Your instructions » Give the lines again exactly, from the one holding "t: 1.00 + 4.00 ε" to the last line of the listing below, both ends included and nothing added.

Material to process »
# # # # # # #

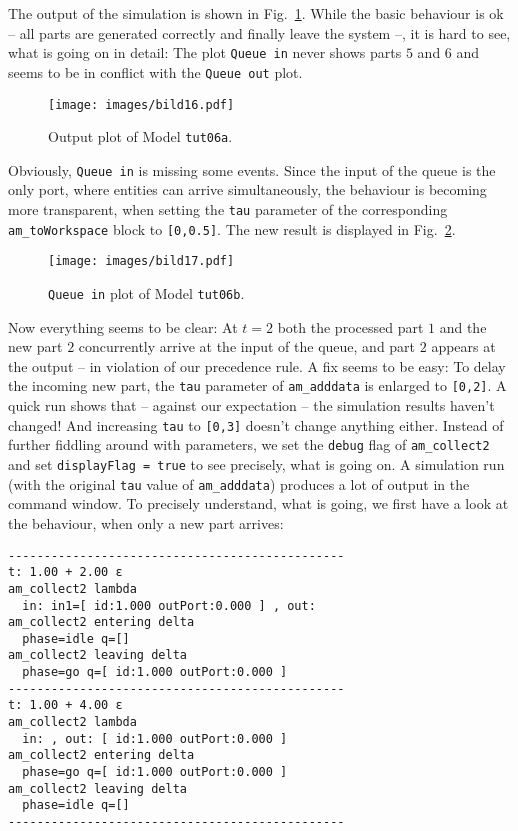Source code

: \documentclass[12pt,oneside,a4paper,bibtotoc,BCOR=0pt,DIV=20]{scrreprt}
\newcommand{\cft}[1]{\mbox{\texttt{#1}}}   %
\begin{document}
The output of the simulation is shown in Fig.\ \ref{fig_16}. While the basic
behaviour is ok -- all parts are generated correctly and finally leave the
system --, it is hard to see, what is going on in detail: The plot \cft{Queue
  in} never shows parts $5$ and $6$ and seems to be in conflict with the
\cft{Queue out} plot.

\begin{figure}[ht]
\centering
\texttt{[image: images/bild16.pdf]}
\caption{Output plot of Model \cft{tut06a}.}
\label{fig_16}
\end{figure}

Obviously, \cft{Queue in} is missing some events. Since the input of the
queue is the only port, where entities can arrive simultaneously, the behaviour
is becoming more transparent, when setting the \cft{tau} parameter of the
corresponding \cft{am\_toWorkspace} block to \cft{[0,0.5]}. The new result is
displayed in Fig.\ \ref{fig_17}.

\begin{figure}[ht]
\centering
\texttt{[image: images/bild17.pdf]}
\caption{ \cft{Queue in} plot of Model \cft{tut06b}.}
\label{fig_17}
\end{figure}

Now everything seems to be clear: At $t = 2$ both the processed part $1$ and
the new part $2$ concurrently arrive at the input of the queue, and part $2$
appears at the output -- in violation of our precedence rule. A fix seems to be
easy: To delay the incoming new part, the \cft{tau} parameter of
\cft{am\_adddata} is enlarged to \cft{[0,2]}. A quick run shows that -- against
our expectation -- the simulation results haven't changed! And increasing
\cft{tau} to \cft{[0,3]} doesn't change anything either. Instead of further
fiddling around with parameters, we set the \cft{debug} flag of
\cft{am\_collect2} and set \cft{displayFlag = true} to see precisely, what is
going on. A simulation run (with the original \cft{tau} value of
\cft{am\_adddata}) produces a lot of output in the command window. To precisely
understand, what is going, we first have a look at the behaviour, when only a
new part arrives: 
\newpage
\begin{verbatim}
-----------------------------------------------
t: 1.00 + 2.00 ε
am_collect2 lambda
  in: in1=[ id:1.000 outPort:0.000 ] , out: 
am_collect2 entering delta
  phase=idle q=[] 
am_collect2 leaving delta
  phase=go q=[ id:1.000 outPort:0.000 ]
-----------------------------------------------
t: 1.00 + 4.00 ε
am_collect2 lambda
  in: , out: [ id:1.000 outPort:0.000 ]
am_collect2 entering delta
  phase=go q=[ id:1.000 outPort:0.000 ]
am_collect2 leaving delta
  phase=idle q=[] 
-----------------------------------------------
\end{verbatim}
\end{document}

# # # # # # #

Response to this task »
t: 1.00 + 4.00 ε
am_collect2 lambda
  in: , out: [ id:1.000 outPort:0.000 ]
am_collect2 entering delta
  phase=go q=[ id:1.000 outPort:0.000 ]
am_collect2 leaving delta
  phase=idle q=[] 
-----------------------------------------------
\end{verbatim}
\end{document}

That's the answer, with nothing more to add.